Data shown:
# # # # #

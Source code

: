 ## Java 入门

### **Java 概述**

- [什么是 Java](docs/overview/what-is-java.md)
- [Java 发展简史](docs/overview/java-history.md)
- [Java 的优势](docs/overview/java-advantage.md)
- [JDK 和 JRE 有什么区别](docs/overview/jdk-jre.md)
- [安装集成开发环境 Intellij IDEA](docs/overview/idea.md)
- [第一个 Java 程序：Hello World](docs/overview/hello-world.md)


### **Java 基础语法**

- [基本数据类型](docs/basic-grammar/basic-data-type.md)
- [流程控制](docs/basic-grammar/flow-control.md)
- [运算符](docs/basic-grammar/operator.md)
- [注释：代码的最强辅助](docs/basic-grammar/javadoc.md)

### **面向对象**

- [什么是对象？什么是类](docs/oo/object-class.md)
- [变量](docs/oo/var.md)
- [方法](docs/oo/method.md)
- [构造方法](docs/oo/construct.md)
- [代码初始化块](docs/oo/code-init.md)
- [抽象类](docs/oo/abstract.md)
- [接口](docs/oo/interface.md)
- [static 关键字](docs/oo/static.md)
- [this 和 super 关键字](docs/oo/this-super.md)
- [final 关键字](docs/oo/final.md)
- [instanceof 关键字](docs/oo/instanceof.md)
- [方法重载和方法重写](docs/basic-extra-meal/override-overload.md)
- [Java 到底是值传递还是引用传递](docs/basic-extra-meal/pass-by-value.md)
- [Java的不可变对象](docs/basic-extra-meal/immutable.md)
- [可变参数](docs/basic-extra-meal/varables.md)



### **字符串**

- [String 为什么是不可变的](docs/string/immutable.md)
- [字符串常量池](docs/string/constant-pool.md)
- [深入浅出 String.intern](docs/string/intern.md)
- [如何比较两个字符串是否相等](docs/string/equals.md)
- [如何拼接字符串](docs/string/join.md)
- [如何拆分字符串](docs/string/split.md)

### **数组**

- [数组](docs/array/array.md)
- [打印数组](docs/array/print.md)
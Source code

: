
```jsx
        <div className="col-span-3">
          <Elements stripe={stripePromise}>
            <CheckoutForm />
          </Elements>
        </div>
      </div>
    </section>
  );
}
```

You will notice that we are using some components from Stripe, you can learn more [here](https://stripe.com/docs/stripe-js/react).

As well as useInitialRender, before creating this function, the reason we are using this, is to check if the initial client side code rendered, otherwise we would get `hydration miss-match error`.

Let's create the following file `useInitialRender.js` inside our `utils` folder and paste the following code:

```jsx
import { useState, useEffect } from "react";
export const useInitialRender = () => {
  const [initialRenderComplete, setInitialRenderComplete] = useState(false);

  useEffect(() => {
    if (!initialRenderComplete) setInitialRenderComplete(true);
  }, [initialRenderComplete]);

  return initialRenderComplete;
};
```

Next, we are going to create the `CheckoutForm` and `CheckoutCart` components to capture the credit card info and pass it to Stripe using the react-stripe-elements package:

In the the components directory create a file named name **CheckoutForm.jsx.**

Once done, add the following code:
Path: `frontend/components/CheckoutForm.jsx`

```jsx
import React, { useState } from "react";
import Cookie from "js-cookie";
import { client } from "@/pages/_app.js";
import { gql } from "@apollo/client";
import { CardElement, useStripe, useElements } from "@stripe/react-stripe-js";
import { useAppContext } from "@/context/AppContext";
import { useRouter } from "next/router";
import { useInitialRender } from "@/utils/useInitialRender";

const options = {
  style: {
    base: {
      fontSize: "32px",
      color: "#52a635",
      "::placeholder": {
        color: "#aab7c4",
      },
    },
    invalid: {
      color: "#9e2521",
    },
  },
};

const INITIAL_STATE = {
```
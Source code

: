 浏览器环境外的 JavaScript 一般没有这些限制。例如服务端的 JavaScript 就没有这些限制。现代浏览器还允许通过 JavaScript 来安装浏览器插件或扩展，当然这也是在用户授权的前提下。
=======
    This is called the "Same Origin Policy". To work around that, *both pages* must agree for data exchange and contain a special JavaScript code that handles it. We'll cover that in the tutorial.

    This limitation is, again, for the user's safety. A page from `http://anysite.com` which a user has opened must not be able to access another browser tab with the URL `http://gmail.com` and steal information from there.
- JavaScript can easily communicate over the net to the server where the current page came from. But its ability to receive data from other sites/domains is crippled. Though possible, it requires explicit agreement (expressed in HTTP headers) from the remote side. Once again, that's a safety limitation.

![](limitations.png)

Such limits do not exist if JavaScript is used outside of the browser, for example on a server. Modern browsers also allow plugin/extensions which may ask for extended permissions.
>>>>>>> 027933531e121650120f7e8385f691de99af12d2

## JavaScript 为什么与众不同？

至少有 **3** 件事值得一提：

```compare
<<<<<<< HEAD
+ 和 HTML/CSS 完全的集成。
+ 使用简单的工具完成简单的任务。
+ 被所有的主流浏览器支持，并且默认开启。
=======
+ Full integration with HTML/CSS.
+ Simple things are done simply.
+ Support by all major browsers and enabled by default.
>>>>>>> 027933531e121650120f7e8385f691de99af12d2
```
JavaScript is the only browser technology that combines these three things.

# # # # #

Task brief: Reproduce each line of the data containing the word "code".

Answer to the exercise:
Source code
- [代码初始化块](docs/oo/code-init.md)
Source code
As well as useInitialRender, before creating this function, the reason we are using this, is to check if the initial client side code rendered, otherwise we would get `hydration miss-match error`.
Let's create the following file `useInitialRender.js` inside our `utils` folder and paste the following code:
Once done, add the following code:
Source code
    This is called the "Same Origin Policy". To work around that, *both pages* must agree for data exchange and contain a special JavaScript code that handles it. We'll cover that in the tutorial.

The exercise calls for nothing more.